Assigned task >> Leave the pictures out and write out exactly the lines from the top of the entries through the line containing "no tempo máximo".

Exercise data >>

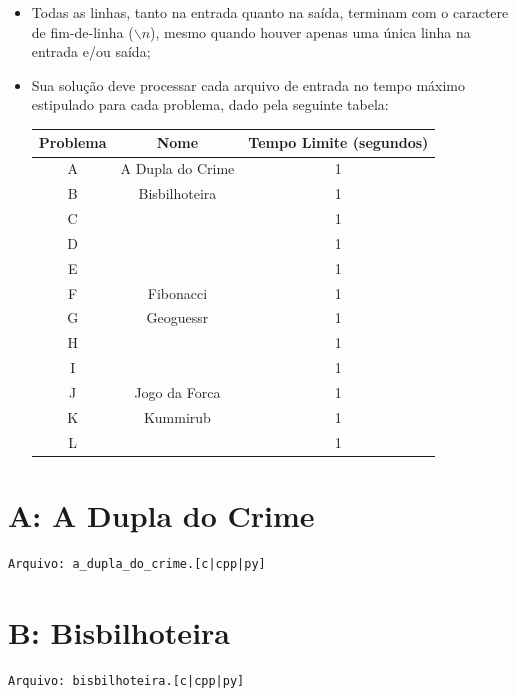 \documentclass[12pt,oneside]{article} %
\begin{document}
\begin{itemize}
    \item Todas as linhas, tanto na entrada quanto na saída, terminam com o
    caractere de fim-de-linha ($\backslash n$), mesmo quando houver apenas uma única
    linha na entrada e/ou saída;

    \newpage
    \item Sua solução deve processar cada arquivo de entrada no tempo máximo
    estipulado para cada problema, dado pela seguinte tabela:

    \begin{table}[h]
    \centering
    \begin{tabular}{|c|c||c|}
    \hline
    \textbf{Problema} & \textbf{Nome} & \textbf{Tempo Limite (segundos)} \\
    \hline
    A & A Dupla do Crime & 1 \\
    B & Bisbilhoteira & 1 \\
    C &  & 1 \\
    D &  & 1 \\
    E &  & 1 \\
    F & Fibonacci & 1 \\
    G & Geoguessr & 1 \\
    H &  & 1 \\
    I &  & 1 \\
    J & Jogo da Forca & 1 \\
    K & Kummirub & 1 \\
    L &  & 1 \\
    \hline
    \end{tabular}
    \end{table}

\end{itemize}

\newpage
\section*{A: A Dupla do Crime} %
\vspace{-0.52cm}
\noindent \begin{verbatim}Arquivo: a_dupla_do_crime.[c|cpp|py]\end{verbatim}


\newpage
\section*{B: Bisbilhoteira} %
\vspace{-0.52cm}
\noindent \begin{verbatim}Arquivo: bisbilhoteira.[c|cpp|py]\end{verbatim}

\end{document}
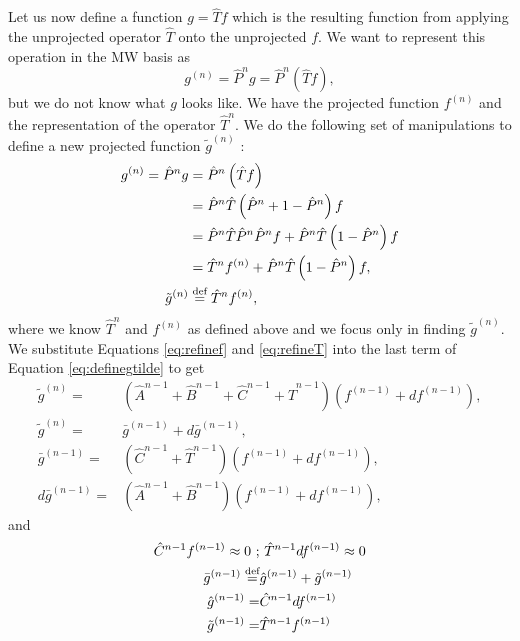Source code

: \documentclass[../Thesis.tex]{subfiles}
\begin{document}
Let us now define a function $g = \hat{T}f$ which is the resulting function from applying the
unprojected operator $\hat{T}$ onto the unprojected $f$. We want to represent this
operation in the \ac{MW} basis as
\begin{equation}
  g^{(n)} = \hat{P}^ng =  \hat{P}^n\left(\hat{T}f\right),
\end{equation}
but we do not know what $g$ looks like. We have the projected function $f^{ (n)}$ and the
representation of the operator $\hat{T}^n$. We do the following set of manipulations to
define a new projected function $\tilde{g}^{(n)}$ \cite{Frediani:2013}:
\begin{align}
  \begin{split}\label{eq:definegtilde}
    g^{(n)} = \hat{P}^ng &=  \hat{P}^n\left(\hat{T}f\right)\\
     &= \hat{P}^n\hat{T}\left(\hat{P}^n + 1 - \hat{P}^n\right)f\\
     &= \hat{P}^n\hat{T}\hat{P}^n\hat{P}^nf + \hat{P}^n\hat{T}\left(1 - \hat{P}^n\right)f\\
     &=   \hat{T}^nf^{(n)} + \hat{P}^n\hat{T}\left(1 - \hat{P}^n\right)f,\\
    \tilde{g}^{(n)} &\stackrel{\text{def}}{=} \hat{T}^nf^{(n)},\\
  \end{split}
\end{align}
where we know $ \hat{T}^n$ and $f^{(n)}$ as defined above and we focus only in
finding $\tilde{g}^{(n)}$. We substitute Equations \ref{eq:refinef} and \ref{eq:refineT}
into the last term of Equation \ref{eq:definegtilde} to get
\begin{align}
  \tilde{g}^{(n)} =& \left(\hat{A}^{n-1} + \hat{B}^{n-1} + \hat{C}^{n-1} + \hat{T}^{n-1}\right)\left(f^{(n-1)} + df^{(n-1)}\right),\\
  \tilde{g}^{(n)} =&  \bar{g}^{(n-1)} + d\bar{g}^{(n-1)},\\
  \bar{g}^{(n-1)} =&\left(\hat{C}^{n-1} + \hat{T}^{n-1}\right)\left(f^{(n-1)} + df^{(n-1)}\right),\\
  d\bar{g}^{(n-1)} =& \left(\hat{A}^{n-1} + \hat{B}^{n-1}\right)\left(f^{(n-1)} + df^{(n-1)}\right),
\end{align}
and
\begin{align}
  \begin{split}
    \hat{C}^{n-1}f^{(n-1)} \approx 0 \ ;& \ \hat{T}^{n-1}df^{(n-1)}\approx 0\\
    \bar{g}^{(n-1)} \defeq& \hat{g}^{(n-1)} + \tilde{g}^{(n-1)}\\
    \hat{g}^{(n-1)} =& \hat{C}^{n-1}df^{(n-1)}\\
    \tilde{g}^{(n-1)} =& \hat{T}^{n-1}f^{(n-1)}
  \end{split}
\end{align}
\end{document}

Answer for the task >>
 \documentclass[12pt,oneside]{article} %
\begin{document}
\begin{itemize}
    \item Todas as linhas, tanto na entrada quanto na saída, terminam com o
    caractere de fim-de-linha ($\backslash n$), mesmo quando houver apenas uma única
    linha na entrada e/ou saída;

    \newpage
    \item Sua solução deve processar cada arquivo de entrada no tempo máximo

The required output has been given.